The ethical issue of death penalty
by annelaurenceb on September 18, 2014 - 11:43pm
Even though the death penalty is abolished in the majority of the countries of the world, in some countries it is still in effect as of today. I believe that this is something that should be changed in the world, and even though major progresses have been made about this situation, it is still an important ethical problem.
The death penalty occurs when someone is convicted of a major crime, and instead of imprisoning the criminal, he is sentenced to death. This practice is considered unethical since this act’s intrinsic value of killing humans is simply wrong and all humans should have an ultimate value no matter what happened. The humanistic principles that put man above everything else should be used in this case to prove that no matter what a man have done, there should be no reason for a man to kill another man. This could also be seen in another way, which is that the value of an act depends on its consequences, and if the death penalty is allowed and that a man is killed because he has been convicted, but that he is later discovered innocent, the death penalty is now simply wrong since he has been murdered for something he didn’t do. This principle has been demonstrated many times, and it is the fact that sometimes mistakes can be made and the criminal that has been sentenced to death can actually be innocent. Death penalty is obviously not reversible and in the case of a mistake, there is nothing that can be done to bring back the person that has been sentenced to death.

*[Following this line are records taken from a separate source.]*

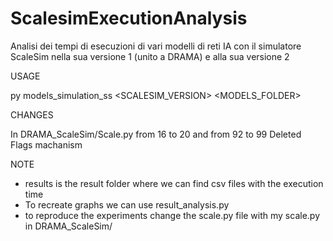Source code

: # ScalesimExecutionAnalysis
Analisi dei tempi di esecuzioni di vari modelli di reti IA con il simulatore ScaleSim nella sua versione 1 (unito a DRAMA) e alla sua versione 2


USAGE

py models_simulation_ss <SCALESIM_VERSION> <MODELS_FOLDER>

CHANGES

In DRAMA_ScaleSim/Scale.py from 16 to 20 and from 92 to 99
Deleted Flags machanism

NOTE

- results is the result folder where we can find csv files with the execution time
- To recreate graphs we can use result_analysis.py
- to reproduce the experiments change the scale.py file with my scale.py in DRAMA_ScaleSim/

For example, there has been 30 wrongful convictions in the state of Texas since 2001, where the death penalty is still a practice that is used. These wrongful convictions demonstrate the principle that the consequences could be become the main issue here, and the fact that these people were wrongfully convicted should lead to rethink the idea that a lot of innocent people have been killed and that they should not have been. Sentences such as prison for life should be put forward and used more often if necessary instead of using death penalty, where there is no going back. The numbers of crimes committed won’t be affected by the number of people that are convicted to a death penalty sentence and it won’t affect the comportment and behavior of individuals in the society.

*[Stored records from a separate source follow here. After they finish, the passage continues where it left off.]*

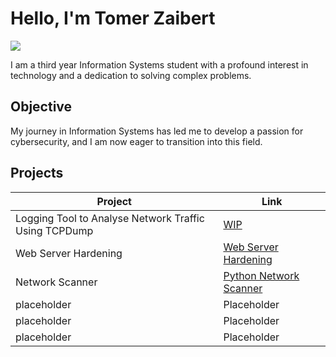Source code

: # Hello, I'm Tomer Zaibert
<a href="https://linkedin.com/in/tomer-zaibert/"><img src="https://img.shields.io/badge/-LinkedIn-0072b1?&style=for-the-badge&logo=linkedin&logoColor=white" /></a>

I am a third year Information Systems student with a profound interest in technology and a dedication to solving complex problems.

## Objective

My journey in Information Systems has led me to develop a passion for cybersecurity, and I am now eager to transition into this field.

## Projects

| Project                                         | Link         |
|-----------------------------------------------|----------------------------|
| Logging Tool to Analyse Network Traffic Using TCPDump          | <a href="/">WIP</a>|
| Web Server Hardening | <a href="https://github.com/TomerZaibert/Web-Server-Hardening">Web Server Hardening</a>|
| Network Scanner         |  <a href="https://github.com/TomerZaibert/Network-Scanner">Python Network Scanner</a>|
| placeholder      | Placeholder|
| placeholder                  | Placeholder|
| placeholder | Placeholder|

People that disagree with this point of view could say that the people who receive the death penalty really deserved it and because of the consequences of their acts, they deserve to be sentenced with the death penalty. It could also be argued that it is only a small percentage of criminals that are going to be wrongfully convicted and that it is not significant enough to be considered, but to oppose this point of view it is necessary to ask if taking the life of innocent people, even if they represent a minority, is worth taking into consideration. There is also the idea that no other solution is possible since these criminals could do it again. It is true that it has been proven that these people might do criminal acts before if they’ve already done it, and that nothing guarantees that they won’t be recidivists, but if more measures were taken to take care of these criminals, especially psychologically, the results may be different.
To conclude, allowing death penalty is something that should be changed in the world since I believe it is unethical. People should question themselves about this issue by asking themselves if someone punches you in the face, should you be allowed to punch them back, and if so wouldn’t this only make the situation worse?
Jesse, Walker. "No Messing With Death." American Spectator 47.6 (2014):23. Academic Search Premier. Web. 16 Sept. 2014.
Kevin, Johnson, and TODAY USA. "Death penalty support shifts." USA TODAY n.d.: Academic Search Premier. Web. 16 Sept. 2014.